- _What this task involves_:
Report every line of the data that includes "label".
**** Data for review
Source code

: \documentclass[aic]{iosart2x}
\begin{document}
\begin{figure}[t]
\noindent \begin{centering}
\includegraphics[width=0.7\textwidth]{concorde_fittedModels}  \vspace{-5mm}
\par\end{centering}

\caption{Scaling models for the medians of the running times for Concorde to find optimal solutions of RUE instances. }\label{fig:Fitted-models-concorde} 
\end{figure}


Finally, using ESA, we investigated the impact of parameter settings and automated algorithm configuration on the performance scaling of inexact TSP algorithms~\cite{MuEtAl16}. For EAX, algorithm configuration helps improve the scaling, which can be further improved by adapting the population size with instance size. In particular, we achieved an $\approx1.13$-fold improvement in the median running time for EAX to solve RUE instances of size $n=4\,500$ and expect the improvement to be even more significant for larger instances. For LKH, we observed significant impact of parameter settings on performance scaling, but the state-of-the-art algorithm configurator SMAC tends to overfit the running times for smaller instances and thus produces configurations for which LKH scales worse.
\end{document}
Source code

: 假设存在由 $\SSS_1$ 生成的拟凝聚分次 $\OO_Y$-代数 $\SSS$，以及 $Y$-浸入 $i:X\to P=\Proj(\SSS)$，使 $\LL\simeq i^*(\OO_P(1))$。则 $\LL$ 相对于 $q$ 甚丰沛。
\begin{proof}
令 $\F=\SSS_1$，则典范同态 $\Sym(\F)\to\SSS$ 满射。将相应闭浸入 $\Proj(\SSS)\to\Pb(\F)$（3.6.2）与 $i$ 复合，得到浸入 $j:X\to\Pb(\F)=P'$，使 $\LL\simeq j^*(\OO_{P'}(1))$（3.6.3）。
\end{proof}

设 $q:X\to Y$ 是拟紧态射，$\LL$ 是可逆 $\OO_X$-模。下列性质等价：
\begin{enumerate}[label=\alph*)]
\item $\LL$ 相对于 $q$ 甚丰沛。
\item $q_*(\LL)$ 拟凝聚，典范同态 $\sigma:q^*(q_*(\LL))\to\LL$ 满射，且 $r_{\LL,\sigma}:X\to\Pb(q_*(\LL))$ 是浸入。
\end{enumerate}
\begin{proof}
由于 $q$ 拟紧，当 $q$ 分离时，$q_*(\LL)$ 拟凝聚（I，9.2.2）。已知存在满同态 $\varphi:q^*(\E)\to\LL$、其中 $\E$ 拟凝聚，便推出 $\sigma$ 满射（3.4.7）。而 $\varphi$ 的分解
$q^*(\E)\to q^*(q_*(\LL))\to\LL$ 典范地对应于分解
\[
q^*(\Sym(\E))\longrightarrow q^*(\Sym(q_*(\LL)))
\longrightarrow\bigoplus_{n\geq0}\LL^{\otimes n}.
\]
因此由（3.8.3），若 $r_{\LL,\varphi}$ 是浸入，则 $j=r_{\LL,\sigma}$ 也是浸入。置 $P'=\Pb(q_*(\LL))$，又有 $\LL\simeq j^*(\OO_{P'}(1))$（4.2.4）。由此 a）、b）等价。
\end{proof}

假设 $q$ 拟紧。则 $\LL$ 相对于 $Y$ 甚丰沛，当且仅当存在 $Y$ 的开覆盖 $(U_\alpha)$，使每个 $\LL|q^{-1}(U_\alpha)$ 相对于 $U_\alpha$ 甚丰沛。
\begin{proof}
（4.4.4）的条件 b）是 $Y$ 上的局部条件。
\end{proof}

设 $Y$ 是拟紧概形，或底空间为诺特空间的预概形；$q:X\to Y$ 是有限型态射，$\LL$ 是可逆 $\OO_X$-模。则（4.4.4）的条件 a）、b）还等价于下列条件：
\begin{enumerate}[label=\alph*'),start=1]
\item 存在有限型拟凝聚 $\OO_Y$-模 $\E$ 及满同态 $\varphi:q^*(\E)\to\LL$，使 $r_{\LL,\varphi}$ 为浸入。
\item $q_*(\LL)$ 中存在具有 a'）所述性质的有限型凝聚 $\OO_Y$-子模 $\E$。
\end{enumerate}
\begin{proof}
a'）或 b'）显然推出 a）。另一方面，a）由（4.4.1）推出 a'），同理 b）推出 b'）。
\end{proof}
********
- _Output_:
\caption{Scaling models for the medians of the running times for Concorde to find optimal solutions of RUE instances. }\label{fig:Fitted-models-concorde} 
\begin{enumerate}[label=\alph*)]
\begin{enumerate}[label=\alph*'),start=1]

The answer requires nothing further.